▸ **WHAT YOU NEED TO DO**: Your copy of the entries below should hold exactly the lines from the one containing "Source code" to the one containing "## Step 2: Enable", inclusive, and no pictures.

▸ **EXERCISE MATERIAL**:
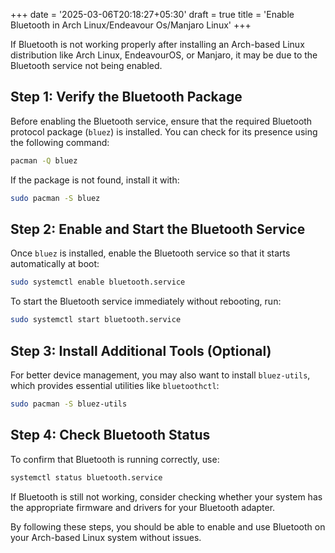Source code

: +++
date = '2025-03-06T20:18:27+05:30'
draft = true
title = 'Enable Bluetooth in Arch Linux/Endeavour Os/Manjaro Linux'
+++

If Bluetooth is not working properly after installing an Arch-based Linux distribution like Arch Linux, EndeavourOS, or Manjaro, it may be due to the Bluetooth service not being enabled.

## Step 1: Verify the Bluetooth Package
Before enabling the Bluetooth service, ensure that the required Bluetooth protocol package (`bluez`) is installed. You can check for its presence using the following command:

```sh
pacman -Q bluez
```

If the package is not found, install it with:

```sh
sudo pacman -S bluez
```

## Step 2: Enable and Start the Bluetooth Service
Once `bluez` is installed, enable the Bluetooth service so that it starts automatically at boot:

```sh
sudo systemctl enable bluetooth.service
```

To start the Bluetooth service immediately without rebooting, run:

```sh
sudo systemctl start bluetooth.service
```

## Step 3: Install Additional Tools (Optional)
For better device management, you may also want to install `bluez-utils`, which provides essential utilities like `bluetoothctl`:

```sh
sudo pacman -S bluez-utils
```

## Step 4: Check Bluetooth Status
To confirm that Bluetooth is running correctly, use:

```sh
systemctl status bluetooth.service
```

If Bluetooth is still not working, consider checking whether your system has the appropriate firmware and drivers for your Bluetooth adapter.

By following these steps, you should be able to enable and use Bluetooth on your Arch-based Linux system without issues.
---
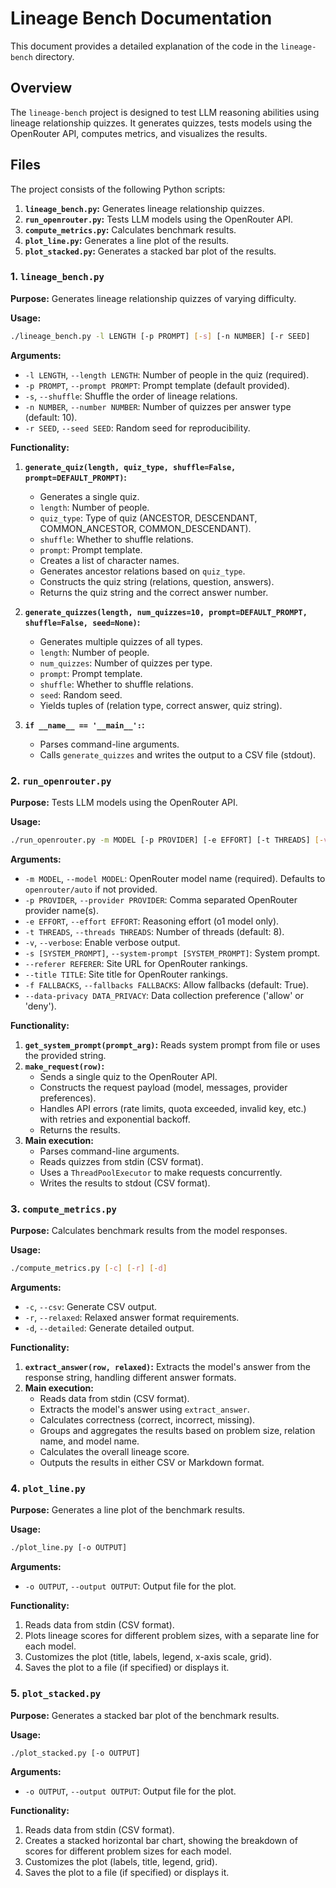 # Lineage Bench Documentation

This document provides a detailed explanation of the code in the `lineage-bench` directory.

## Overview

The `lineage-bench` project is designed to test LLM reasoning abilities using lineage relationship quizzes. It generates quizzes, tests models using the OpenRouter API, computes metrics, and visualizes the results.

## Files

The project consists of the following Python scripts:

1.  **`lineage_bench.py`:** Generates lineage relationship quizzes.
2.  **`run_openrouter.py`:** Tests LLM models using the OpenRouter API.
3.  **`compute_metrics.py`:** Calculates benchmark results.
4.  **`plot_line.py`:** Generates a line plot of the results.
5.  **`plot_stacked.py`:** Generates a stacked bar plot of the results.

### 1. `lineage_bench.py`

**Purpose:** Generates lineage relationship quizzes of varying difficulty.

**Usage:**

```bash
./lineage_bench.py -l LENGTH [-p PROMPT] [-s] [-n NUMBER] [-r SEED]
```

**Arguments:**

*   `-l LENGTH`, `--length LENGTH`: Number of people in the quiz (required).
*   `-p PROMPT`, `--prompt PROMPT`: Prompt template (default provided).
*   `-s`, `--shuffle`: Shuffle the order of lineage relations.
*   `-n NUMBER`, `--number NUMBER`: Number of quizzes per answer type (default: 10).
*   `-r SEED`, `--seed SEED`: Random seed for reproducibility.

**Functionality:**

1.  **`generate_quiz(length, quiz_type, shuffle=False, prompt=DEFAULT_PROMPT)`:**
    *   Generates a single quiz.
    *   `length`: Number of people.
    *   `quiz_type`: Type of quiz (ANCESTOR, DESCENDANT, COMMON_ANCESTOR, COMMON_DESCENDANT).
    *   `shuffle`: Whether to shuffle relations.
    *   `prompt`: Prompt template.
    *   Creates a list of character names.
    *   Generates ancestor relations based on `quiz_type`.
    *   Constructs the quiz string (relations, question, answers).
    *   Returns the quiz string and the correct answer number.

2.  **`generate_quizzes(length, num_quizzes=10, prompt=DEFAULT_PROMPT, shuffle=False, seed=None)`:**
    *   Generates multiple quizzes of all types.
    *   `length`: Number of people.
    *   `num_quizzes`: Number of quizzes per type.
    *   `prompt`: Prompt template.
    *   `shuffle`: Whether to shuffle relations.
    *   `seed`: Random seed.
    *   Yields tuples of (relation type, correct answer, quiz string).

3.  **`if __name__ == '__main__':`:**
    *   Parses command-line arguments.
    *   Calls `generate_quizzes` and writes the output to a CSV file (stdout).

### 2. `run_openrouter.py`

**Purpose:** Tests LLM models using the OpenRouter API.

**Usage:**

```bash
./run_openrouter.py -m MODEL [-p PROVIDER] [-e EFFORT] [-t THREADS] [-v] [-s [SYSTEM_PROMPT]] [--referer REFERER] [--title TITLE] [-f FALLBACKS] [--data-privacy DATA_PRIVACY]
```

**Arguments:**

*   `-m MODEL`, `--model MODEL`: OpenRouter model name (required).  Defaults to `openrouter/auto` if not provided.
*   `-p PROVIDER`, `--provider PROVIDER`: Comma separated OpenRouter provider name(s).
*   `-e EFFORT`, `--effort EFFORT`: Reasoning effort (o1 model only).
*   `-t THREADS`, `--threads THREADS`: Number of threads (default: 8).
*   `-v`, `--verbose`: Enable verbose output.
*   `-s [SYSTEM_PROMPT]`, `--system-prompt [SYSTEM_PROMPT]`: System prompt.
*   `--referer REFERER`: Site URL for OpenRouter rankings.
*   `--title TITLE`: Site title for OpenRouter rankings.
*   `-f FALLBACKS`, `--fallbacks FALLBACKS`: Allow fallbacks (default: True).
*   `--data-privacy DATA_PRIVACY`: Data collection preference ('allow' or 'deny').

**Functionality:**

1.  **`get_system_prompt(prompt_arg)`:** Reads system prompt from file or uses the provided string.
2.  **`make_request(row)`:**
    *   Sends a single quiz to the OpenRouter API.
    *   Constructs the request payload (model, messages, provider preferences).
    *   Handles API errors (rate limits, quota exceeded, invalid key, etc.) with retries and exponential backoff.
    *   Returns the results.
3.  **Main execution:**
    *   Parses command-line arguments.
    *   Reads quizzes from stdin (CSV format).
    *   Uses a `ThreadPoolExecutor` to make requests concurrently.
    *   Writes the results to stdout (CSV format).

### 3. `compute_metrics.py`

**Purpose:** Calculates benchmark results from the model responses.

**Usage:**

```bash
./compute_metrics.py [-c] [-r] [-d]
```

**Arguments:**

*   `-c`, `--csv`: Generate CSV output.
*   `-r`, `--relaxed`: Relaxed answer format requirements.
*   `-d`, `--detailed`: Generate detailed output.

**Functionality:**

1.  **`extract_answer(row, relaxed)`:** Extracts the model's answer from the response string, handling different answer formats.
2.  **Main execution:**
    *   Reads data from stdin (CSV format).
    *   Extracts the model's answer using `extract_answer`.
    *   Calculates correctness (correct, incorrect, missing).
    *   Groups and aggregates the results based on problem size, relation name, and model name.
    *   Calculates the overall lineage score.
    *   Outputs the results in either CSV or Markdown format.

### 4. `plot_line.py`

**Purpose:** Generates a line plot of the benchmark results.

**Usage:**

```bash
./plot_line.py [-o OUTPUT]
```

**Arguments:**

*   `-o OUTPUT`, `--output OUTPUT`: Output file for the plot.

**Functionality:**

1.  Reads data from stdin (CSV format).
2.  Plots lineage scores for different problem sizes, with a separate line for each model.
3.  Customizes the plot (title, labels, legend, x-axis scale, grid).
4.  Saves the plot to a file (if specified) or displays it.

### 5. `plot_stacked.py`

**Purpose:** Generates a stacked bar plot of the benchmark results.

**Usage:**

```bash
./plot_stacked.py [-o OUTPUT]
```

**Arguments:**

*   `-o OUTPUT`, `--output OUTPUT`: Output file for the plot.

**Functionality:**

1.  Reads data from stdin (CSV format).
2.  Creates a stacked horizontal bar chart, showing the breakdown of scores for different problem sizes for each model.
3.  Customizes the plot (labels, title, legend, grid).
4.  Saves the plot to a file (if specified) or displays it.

▸ **SOLUTION TO THE PROBLEM**:
Source code

: +++
date = '2025-03-06T20:18:27+05:30'
draft = true
title = 'Enable Bluetooth in Arch Linux/Endeavour Os/Manjaro Linux'
+++

If Bluetooth is not working properly after installing an Arch-based Linux distribution like Arch Linux, EndeavourOS, or Manjaro, it may be due to the Bluetooth service not being enabled.

## Step 1: Verify the Bluetooth Package
Before enabling the Bluetooth service, ensure that the required Bluetooth protocol package (`bluez`) is installed. You can check for its presence using the following command:

```sh
pacman -Q bluez
```

If the package is not found, install it with:

```sh
sudo pacman -S bluez
```

## Step 2: Enable and Start the Bluetooth Service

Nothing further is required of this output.